Biólogos em Fernando de Noronha tentam preservar caranguejo gigante

Caranguejo Johngarthia Lagostoma só existe em quatro ilhas oceânicas no mundo e pesquisadores querem saber se há conexão entre os grupos.

Pesquisadores também tentam salvar uma espécie de caranguejo gigante, que se esconde no arquipélago de Fernando de Noronha.
Feixes de luz cortam a escuridão em Fernando de Noronha. São os pesquisadores da Universidade Federal de Pernambuco em uma expedição atrás de um gigante. O caranguejo Johngarthia Lagostoma, conhecido como caranguejo amarelo, ou caranguejo da ilha, só existe em quatro ilhas oceânicas no mundo. Três ficam no Brasil.
Os pesquisadores precisam capturar os caranguejos à noite, porque durante o dia eles se escondem do sol.

Procuram os locais mais úmidos. Ficam dentro dos buracos nas cavernas na maior ilha de Fernando de Noronha.
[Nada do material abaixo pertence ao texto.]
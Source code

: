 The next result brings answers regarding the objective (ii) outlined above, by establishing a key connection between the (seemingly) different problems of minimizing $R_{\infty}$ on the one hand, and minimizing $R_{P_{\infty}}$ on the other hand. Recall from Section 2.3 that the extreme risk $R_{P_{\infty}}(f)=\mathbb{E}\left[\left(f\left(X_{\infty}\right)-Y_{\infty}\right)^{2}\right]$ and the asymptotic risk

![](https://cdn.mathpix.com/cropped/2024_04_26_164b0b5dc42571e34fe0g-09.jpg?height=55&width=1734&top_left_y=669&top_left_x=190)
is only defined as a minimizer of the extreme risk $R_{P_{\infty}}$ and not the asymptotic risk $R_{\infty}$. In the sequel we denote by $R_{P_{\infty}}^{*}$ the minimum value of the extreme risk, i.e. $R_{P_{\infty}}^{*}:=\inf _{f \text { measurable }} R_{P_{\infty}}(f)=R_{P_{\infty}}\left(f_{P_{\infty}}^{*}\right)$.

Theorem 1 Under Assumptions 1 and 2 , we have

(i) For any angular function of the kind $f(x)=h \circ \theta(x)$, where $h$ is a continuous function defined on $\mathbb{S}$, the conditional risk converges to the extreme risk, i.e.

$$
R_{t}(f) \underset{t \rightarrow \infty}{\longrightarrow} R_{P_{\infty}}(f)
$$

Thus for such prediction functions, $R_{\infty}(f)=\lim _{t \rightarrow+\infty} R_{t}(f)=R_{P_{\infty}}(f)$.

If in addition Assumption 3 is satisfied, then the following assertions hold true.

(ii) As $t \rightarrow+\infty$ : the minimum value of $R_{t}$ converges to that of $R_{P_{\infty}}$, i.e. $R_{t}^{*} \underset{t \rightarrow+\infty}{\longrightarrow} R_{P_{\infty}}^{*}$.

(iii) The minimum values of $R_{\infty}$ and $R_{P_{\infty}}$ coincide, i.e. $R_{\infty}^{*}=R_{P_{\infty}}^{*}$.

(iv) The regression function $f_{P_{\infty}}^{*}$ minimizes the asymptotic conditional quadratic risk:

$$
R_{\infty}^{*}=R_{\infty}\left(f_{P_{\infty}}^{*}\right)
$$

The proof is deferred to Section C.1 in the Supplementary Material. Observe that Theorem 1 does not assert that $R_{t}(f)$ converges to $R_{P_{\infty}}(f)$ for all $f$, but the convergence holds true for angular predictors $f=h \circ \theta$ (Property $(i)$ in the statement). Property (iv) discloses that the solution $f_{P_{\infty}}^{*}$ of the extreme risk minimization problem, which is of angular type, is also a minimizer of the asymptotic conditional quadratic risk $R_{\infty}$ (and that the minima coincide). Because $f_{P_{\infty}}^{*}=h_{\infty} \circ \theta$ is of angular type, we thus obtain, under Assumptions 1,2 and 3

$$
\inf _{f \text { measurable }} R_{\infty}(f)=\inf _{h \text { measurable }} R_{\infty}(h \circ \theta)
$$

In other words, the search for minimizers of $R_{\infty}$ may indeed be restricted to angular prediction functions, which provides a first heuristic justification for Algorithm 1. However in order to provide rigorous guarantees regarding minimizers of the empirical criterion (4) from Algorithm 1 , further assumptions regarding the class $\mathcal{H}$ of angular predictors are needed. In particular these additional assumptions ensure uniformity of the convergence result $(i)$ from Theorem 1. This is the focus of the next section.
E como eles têm hábitos noturnos, na escuridão, aumentam as chances de capturá-los.
Os pesquisadores se apertam entre as rochas e cavam bem fundo. “A gente tem que enfiar todo o braço para conseguir pegar e, às vezes, nem consegue”, declara a bióloga Cynthia Lima, pesquisadora da UFPE.
O dia amanhece e a busca continua, agora na Ilha Rata. A área de proteção ambiental se tornou um abrigo seguro para os caranguejos. A carapaça chega a medir 15 centímetros. Eles podem ter cores diferentes: roxo, amarelo, laranja.
“A gente acha que além de ser uma variação genética pode ser uma coisa relacionada à alimentação”, diz a bióloga Simone Lira, pesquisadora da UFPE.

Os caranguejos são medidos, pesados e é coletado material genético para identificar o DNA.
“Na próxima muda que vai ter do caranguejo, ele já tem uma outra patinha. No caso vai nascendo mais um pouquinho, um pouquinho mole, e depois ele recupera total a última pata”, diz Simone.
Os pesquisadores querem saber se existe alguma conexão entre os grupos que vivem nas quatro ilhas oceânicas, através das larvas que são despejadas no mar uma vez por ano na época da reprodução.
“Através do conhecimento, podemos gerar informações necessárias para o manejo da espécie e, com isso, auxiliar na preservação da espécie”, explica o biólogo Ralf Schwamborn, da professor UFPE.
A captura e o consumo do caranguejo gigante são proibidos por lei no Brasil.